Luckily, multiple tools and strategies to create stronger passwords for your entire organization are easily accessible in today’s day and age. As a managed IT provider for over 20 years, Intelligent Technical Solutions (ITS) has used these strategies to help businesses make the strongest passwords for their organization, and we’re sharing them with you in this article.
These will help you to create passwords that are harder to crack and protect your online identity from potential threats:
1. Use a Password Manager
Using a reliable password manager is the number one tip for creating and managing secure passwords. It streamlines the entire process, as most password managers have a secure database, 2FA support, password randomizer tools, and insight into your password strength.
You won’t have to remember each individual password, as the need to keep track of every account often causes people to resort to one weak password. You’ll also have an easier time organizing accounts and accessing passwords across multiple platforms.
2. Always Include Letters, Numbers, and Symbols
When creating passwords without using a password manager, always incorporate a mix of upper- and lower-case letters, numbers, and special characters like: !@#$%^&*()_+.
While the NIST password guidelines do not necessarily require special characters, it’s still generally a good practice to include them. You’ll just need to be careful and stop yourself from using repetitive passwords with only one or two special characters thrown in.
3. Avoid Using Common Words or Phrases
Hackers can use dictionary attacks to guess your password, so avoid using common words or phrases like "password" or "1234".
It’s easier than ever for hackers to brute force common passwords, giving them access to your information linked to the account, such as credit card details, personal emails, and contact information.
4. Use Longer Passwords and Passphrases
The longer your password, the more difficult it is to crack. Aim for a minimum of 16 characters or more.
Also, consider using passphrases instead of passwords. A passphrase combines random words that are easy to remember but difficult for others to guess, like “DoOrDoNotThereIsNoTry.” Applying the rule mentioned in item #2 of this list, you can change this to "Do0rDoNotThereIsNoTry!".
5. Use a Unique Password for Each Account
Using the same password for multiple accounts is a major security risk. You should always use a unique password for each account to protect yourself from cyber-attacks.

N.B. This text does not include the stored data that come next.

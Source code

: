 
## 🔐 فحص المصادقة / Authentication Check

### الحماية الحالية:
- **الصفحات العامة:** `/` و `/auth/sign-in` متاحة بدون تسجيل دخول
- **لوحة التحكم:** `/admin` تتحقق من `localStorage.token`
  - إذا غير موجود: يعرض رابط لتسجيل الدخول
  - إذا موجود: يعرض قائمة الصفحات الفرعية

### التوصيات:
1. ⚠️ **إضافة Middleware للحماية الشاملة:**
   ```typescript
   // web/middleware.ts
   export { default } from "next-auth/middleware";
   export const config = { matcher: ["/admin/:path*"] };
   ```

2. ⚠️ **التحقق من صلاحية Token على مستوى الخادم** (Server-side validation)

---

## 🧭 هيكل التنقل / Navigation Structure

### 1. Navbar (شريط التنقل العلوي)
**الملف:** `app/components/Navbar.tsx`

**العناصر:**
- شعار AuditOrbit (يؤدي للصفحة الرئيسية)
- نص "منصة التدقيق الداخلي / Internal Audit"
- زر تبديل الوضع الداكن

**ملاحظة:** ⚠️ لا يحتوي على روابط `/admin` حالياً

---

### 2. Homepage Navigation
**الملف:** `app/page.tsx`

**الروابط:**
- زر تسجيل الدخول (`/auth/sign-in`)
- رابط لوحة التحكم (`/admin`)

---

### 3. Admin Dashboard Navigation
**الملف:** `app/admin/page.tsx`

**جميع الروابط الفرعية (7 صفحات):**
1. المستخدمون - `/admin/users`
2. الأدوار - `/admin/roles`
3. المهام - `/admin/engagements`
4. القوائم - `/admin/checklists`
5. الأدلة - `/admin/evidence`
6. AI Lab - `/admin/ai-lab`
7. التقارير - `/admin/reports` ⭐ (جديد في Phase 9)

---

It might seem unnecessary, especially if your default password is already complicated, but unique passwords ensure hackers can’t access multiple accounts if one password is compromised.
Depending on your industry, you might even be legally required to use different passwords. It’s a recommended best practice for online security and is part of the General Data Protection Regulation (GDPR) and the Health Insurance Portability and Accountability Act (HIPAA).
6. Create an Organization-wide Password Blacklist
A password blacklist is a list of words or phrases commonly used in passwords, and organizations leverage these blacklists to prevent users from creating weak passwords, which could put their accounts and personal information at risk.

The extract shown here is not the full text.